*** Input records Section Begins ***

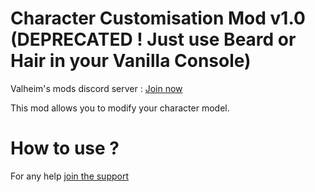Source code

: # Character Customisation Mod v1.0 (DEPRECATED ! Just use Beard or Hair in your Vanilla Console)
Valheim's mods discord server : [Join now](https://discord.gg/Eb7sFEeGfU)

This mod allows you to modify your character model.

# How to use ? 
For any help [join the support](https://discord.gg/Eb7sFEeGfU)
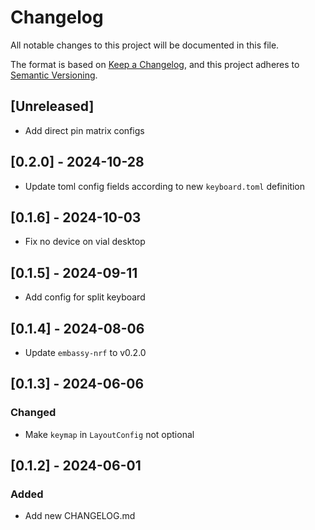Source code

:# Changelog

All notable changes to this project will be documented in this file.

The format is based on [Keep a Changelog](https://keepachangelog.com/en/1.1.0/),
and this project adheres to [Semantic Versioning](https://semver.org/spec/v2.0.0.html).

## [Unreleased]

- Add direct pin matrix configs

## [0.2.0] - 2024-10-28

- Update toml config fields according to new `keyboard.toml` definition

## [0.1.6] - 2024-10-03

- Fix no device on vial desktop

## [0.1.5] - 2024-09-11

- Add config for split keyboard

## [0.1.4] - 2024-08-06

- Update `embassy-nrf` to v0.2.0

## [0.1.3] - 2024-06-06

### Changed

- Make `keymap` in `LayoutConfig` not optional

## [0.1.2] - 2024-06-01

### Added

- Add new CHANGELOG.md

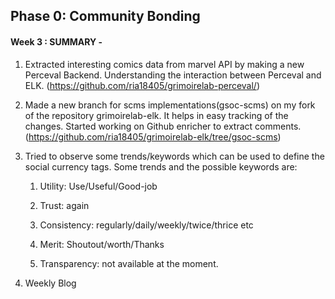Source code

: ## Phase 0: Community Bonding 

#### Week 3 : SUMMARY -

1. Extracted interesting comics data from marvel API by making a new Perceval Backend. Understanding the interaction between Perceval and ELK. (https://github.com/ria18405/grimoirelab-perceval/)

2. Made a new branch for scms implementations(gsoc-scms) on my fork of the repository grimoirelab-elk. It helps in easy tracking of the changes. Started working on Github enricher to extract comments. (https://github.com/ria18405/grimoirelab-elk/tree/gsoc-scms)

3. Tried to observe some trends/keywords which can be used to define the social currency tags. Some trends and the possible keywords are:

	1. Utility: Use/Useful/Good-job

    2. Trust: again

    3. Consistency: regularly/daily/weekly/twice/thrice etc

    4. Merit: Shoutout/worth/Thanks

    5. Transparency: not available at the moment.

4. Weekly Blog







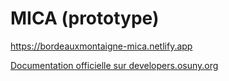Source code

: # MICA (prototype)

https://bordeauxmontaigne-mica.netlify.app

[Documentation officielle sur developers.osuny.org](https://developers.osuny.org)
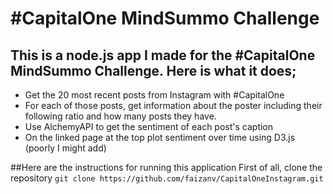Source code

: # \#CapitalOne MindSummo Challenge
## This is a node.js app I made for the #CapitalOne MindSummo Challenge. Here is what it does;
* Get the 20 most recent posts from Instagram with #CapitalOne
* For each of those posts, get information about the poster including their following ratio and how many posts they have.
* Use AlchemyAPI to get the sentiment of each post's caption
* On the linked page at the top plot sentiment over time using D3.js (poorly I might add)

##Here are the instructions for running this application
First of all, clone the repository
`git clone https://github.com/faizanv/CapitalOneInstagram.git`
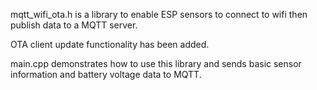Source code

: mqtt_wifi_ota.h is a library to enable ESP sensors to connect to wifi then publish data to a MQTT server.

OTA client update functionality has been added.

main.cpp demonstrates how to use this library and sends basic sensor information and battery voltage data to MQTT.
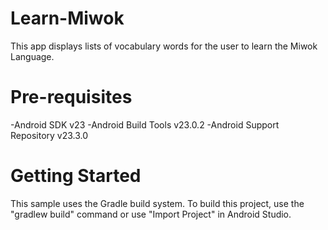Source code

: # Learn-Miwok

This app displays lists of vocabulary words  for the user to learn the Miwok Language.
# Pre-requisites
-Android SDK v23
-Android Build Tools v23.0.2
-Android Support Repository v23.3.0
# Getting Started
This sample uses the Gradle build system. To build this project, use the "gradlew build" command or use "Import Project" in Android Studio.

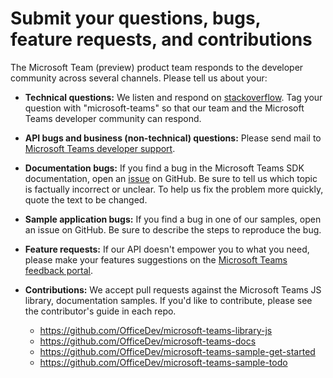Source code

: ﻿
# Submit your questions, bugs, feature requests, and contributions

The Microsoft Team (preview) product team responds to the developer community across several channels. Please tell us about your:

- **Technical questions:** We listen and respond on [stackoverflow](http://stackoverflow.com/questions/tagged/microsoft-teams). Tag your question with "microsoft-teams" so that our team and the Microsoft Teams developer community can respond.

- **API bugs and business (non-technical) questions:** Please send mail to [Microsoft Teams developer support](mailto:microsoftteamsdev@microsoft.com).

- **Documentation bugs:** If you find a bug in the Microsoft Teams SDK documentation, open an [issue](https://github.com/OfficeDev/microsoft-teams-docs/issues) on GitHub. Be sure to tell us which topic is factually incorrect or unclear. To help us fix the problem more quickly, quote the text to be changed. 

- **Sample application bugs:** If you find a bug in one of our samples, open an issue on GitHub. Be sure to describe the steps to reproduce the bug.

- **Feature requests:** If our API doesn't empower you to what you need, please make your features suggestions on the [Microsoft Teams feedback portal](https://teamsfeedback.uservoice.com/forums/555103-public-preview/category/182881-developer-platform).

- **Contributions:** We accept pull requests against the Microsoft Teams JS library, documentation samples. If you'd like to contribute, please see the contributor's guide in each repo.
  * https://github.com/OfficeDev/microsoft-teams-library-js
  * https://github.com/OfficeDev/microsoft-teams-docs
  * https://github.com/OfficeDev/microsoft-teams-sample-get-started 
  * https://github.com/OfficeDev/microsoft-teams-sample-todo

*** Input records Section Ends ***

- Aim of the task: Copy word for word the lines of the records above from the one with "## [0.1.5] - 2024-09-11" up to and including the one with "1. Extracted interesting". Skip the pictures.

- Your response:
## [0.1.5] - 2024-09-11

- Add config for split keyboard

## [0.1.4] - 2024-08-06

- Update `embassy-nrf` to v0.2.0

## [0.1.3] - 2024-06-06

### Changed

- Make `keymap` in `LayoutConfig` not optional

## [0.1.2] - 2024-06-01

### Added

- Add new CHANGELOG.md

Source code

: ## Phase 0: Community Bonding 

#### Week 3 : SUMMARY -

1. Extracted interesting comics data from marvel API by making a new Perceval Backend. Understanding the interaction between Perceval and ELK. (https://github.com/ria18405/grimoirelab-perceval/)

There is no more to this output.